**HOW TO COMPLETE THIS TASK:** Pictures stay out; everything else in the entries below is to be duplicated exactly.

(DATA Opens)

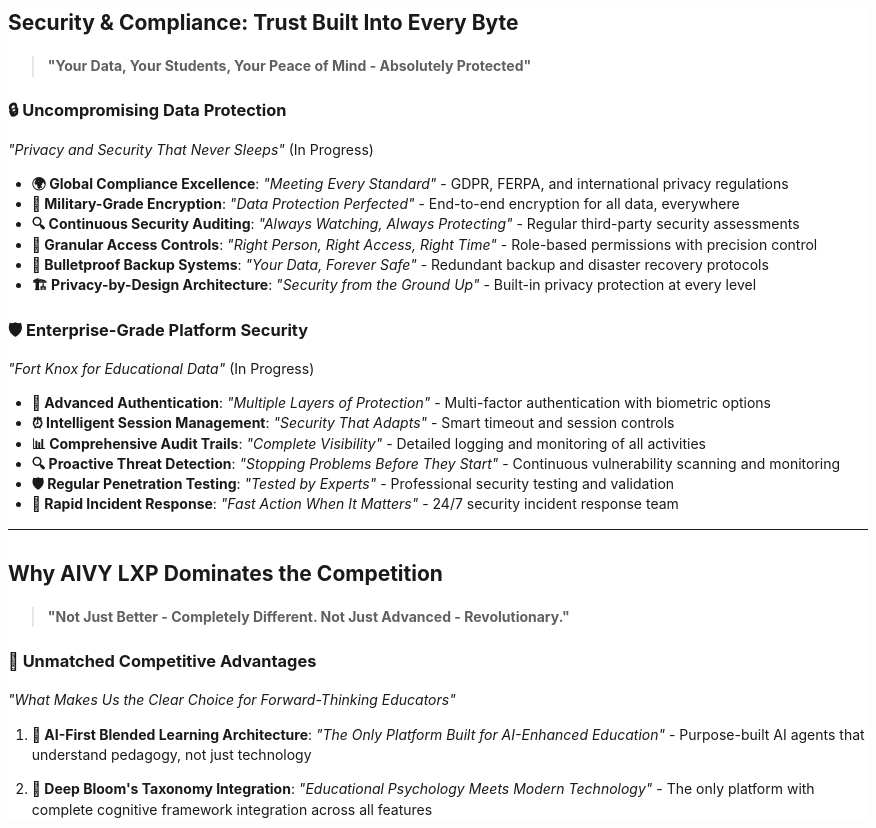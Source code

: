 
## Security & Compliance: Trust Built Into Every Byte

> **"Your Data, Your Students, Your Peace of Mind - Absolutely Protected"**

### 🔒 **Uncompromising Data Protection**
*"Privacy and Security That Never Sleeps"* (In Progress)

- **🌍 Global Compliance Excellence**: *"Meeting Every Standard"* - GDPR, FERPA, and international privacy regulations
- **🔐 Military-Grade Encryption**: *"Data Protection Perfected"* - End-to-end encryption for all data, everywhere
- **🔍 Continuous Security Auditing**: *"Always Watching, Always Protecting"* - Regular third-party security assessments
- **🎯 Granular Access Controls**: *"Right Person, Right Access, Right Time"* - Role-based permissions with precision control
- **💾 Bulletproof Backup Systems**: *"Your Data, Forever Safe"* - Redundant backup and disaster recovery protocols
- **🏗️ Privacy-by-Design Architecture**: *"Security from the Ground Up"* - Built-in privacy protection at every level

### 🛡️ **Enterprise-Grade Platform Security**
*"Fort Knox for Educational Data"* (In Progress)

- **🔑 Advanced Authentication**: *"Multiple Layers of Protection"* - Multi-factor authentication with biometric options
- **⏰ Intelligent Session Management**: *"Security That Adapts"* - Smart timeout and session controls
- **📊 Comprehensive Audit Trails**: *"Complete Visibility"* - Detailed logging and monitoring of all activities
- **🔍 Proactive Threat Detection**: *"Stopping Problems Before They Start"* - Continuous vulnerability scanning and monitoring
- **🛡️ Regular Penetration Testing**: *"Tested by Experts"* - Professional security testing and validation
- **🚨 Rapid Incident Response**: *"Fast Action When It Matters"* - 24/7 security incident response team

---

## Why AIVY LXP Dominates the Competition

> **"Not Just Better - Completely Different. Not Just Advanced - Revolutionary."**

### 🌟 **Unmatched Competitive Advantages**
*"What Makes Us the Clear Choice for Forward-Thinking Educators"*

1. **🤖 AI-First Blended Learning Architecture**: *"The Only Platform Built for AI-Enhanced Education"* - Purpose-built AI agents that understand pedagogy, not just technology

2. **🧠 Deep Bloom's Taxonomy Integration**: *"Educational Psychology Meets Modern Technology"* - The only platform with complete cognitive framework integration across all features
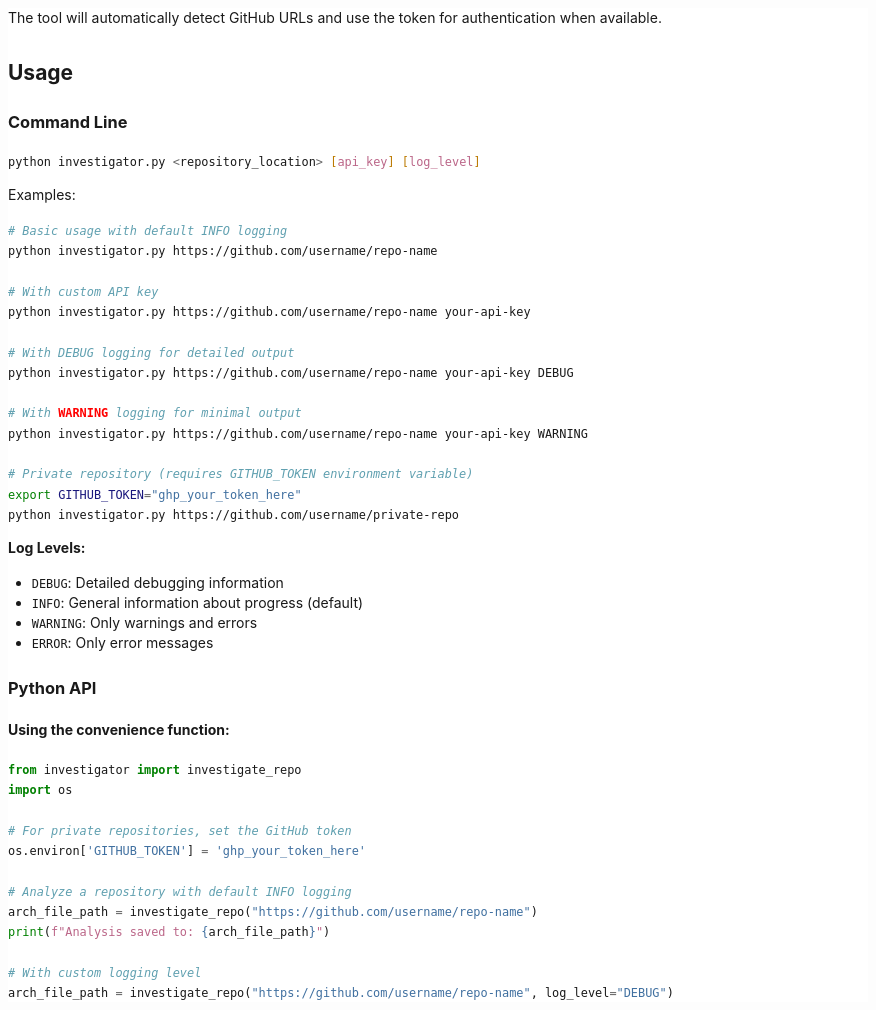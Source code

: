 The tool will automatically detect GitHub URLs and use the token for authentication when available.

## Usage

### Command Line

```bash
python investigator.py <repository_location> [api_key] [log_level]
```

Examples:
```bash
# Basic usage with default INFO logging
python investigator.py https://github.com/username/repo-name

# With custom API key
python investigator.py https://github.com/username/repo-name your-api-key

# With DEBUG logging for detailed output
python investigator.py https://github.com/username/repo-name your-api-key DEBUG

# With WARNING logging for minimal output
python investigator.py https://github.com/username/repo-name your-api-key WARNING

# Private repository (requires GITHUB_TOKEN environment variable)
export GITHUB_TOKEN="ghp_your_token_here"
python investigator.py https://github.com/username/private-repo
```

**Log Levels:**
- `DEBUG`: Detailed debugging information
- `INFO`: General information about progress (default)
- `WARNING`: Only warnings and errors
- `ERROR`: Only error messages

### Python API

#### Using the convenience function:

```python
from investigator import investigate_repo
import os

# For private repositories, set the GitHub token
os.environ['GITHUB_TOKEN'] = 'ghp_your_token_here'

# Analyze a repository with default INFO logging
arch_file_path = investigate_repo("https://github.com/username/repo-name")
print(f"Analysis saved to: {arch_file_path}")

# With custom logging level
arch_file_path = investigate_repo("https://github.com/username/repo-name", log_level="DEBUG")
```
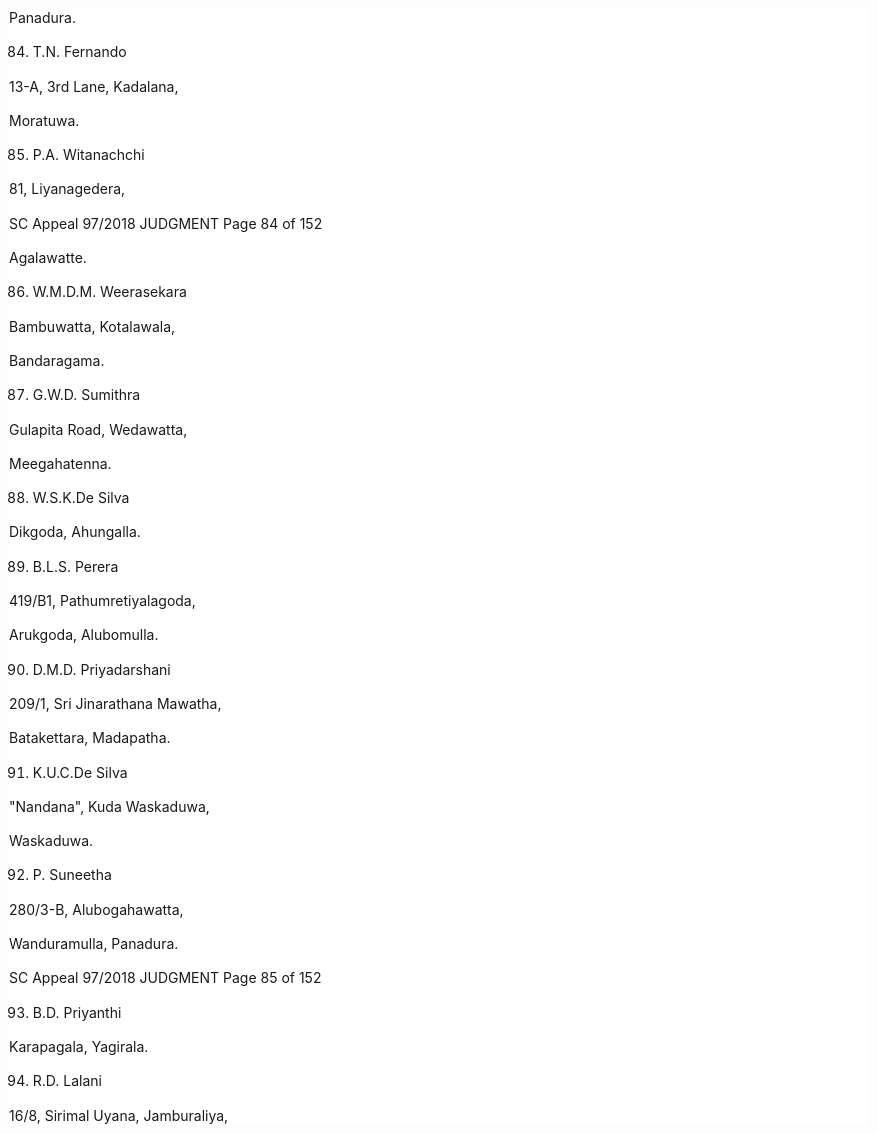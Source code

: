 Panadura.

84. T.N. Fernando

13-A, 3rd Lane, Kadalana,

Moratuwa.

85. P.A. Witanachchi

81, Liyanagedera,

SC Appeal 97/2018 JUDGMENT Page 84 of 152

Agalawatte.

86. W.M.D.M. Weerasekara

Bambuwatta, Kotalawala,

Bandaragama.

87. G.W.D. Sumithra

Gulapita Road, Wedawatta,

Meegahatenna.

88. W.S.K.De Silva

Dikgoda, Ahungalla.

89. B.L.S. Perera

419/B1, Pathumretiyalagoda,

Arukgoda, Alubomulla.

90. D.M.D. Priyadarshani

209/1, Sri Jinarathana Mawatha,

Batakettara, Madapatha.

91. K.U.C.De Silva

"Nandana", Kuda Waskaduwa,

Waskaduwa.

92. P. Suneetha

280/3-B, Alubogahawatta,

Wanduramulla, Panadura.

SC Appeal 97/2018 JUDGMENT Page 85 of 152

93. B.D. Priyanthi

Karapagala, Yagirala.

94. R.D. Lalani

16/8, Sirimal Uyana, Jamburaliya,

(DATA Closes)

**RESPONSE BELOW:**
Source code

: 
## Security & Compliance: Trust Built Into Every Byte

> **"Your Data, Your Students, Your Peace of Mind - Absolutely Protected"**

### 🔒 **Uncompromising Data Protection**
*"Privacy and Security That Never Sleeps"* (In Progress)

- **🌍 Global Compliance Excellence**: *"Meeting Every Standard"* - GDPR, FERPA, and international privacy regulations
- **🔐 Military-Grade Encryption**: *"Data Protection Perfected"* - End-to-end encryption for all data, everywhere
- **🔍 Continuous Security Auditing**: *"Always Watching, Always Protecting"* - Regular third-party security assessments
- **🎯 Granular Access Controls**: *"Right Person, Right Access, Right Time"* - Role-based permissions with precision control
- **💾 Bulletproof Backup Systems**: *"Your Data, Forever Safe"* - Redundant backup and disaster recovery protocols
- **🏗️ Privacy-by-Design Architecture**: *"Security from the Ground Up"* - Built-in privacy protection at every level

### 🛡️ **Enterprise-Grade Platform Security**
*"Fort Knox for Educational Data"* (In Progress)

- **🔑 Advanced Authentication**: *"Multiple Layers of Protection"* - Multi-factor authentication with biometric options
- **⏰ Intelligent Session Management**: *"Security That Adapts"* - Smart timeout and session controls
- **📊 Comprehensive Audit Trails**: *"Complete Visibility"* - Detailed logging and monitoring of all activities
- **🔍 Proactive Threat Detection**: *"Stopping Problems Before They Start"* - Continuous vulnerability scanning and monitoring
- **🛡️ Regular Penetration Testing**: *"Tested by Experts"* - Professional security testing and validation
- **🚨 Rapid Incident Response**: *"Fast Action When It Matters"* - 24/7 security incident response team

---

## Why AIVY LXP Dominates the Competition

> **"Not Just Better - Completely Different. Not Just Advanced - Revolutionary."**

### 🌟 **Unmatched Competitive Advantages**
*"What Makes Us the Clear Choice for Forward-Thinking Educators"*

1. **🤖 AI-First Blended Learning Architecture**: *"The Only Platform Built for AI-Enhanced Education"* - Purpose-built AI agents that understand pedagogy, not just technology

2. **🧠 Deep Bloom's Taxonomy Integration**: *"Educational Psychology Meets Modern Technology"* - The only platform with complete cognitive framework integration across all features
Source code

: The tool will automatically detect GitHub URLs and use the token for authentication when available.

## Usage

### Command Line

```bash
python investigator.py <repository_location> [api_key] [log_level]
```

Examples:
```bash
# Basic usage with default INFO logging
python investigator.py https://github.com/username/repo-name

# With custom API key
python investigator.py https://github.com/username/repo-name your-api-key

# With DEBUG logging for detailed output
python investigator.py https://github.com/username/repo-name your-api-key DEBUG

# With WARNING logging for minimal output
python investigator.py https://github.com/username/repo-name your-api-key WARNING

# Private repository (requires GITHUB_TOKEN environment variable)
export GITHUB_TOKEN="ghp_your_token_here"
python investigator.py https://github.com/username/private-repo
```

**Log Levels:**
- `DEBUG`: Detailed debugging information
- `INFO`: General information about progress (default)
- `WARNING`: Only warnings and errors
- `ERROR`: Only error messages

### Python API

#### Using the convenience function:

```python
from investigator import investigate_repo
import os

# For private repositories, set the GitHub token
os.environ['GITHUB_TOKEN'] = 'ghp_your_token_here'

# Analyze a repository with default INFO logging
arch_file_path = investigate_repo("https://github.com/username/repo-name")
print(f"Analysis saved to: {arch_file_path}")

# With custom logging level
arch_file_path = investigate_repo("https://github.com/username/repo-name", log_level="DEBUG")
```
Source code

: Panadura.

84. T.N. Fernando

13-A, 3rd Lane, Kadalana,

Moratuwa.

85. P.A. Witanachchi

81, Liyanagedera,

SC Appeal 97/2018 JUDGMENT Page 84 of 152

Agalawatte.

86. W.M.D.M. Weerasekara

Bambuwatta, Kotalawala,

Bandaragama.

87. G.W.D. Sumithra

Gulapita Road, Wedawatta,

Meegahatenna.

88. W.S.K.De Silva

Dikgoda, Ahungalla.

89. B.L.S. Perera

419/B1, Pathumretiyalagoda,

Arukgoda, Alubomulla.

90. D.M.D. Priyadarshani

209/1, Sri Jinarathana Mawatha,

Batakettara, Madapatha.

91. K.U.C.De Silva

"Nandana", Kuda Waskaduwa,

Waskaduwa.

92. P. Suneetha

280/3-B, Alubogahawatta,

Wanduramulla, Panadura.

SC Appeal 97/2018 JUDGMENT Page 85 of 152

93. B.D. Priyanthi

Karapagala, Yagirala.

94. R.D. Lalani

16/8, Sirimal Uyana, Jamburaliya,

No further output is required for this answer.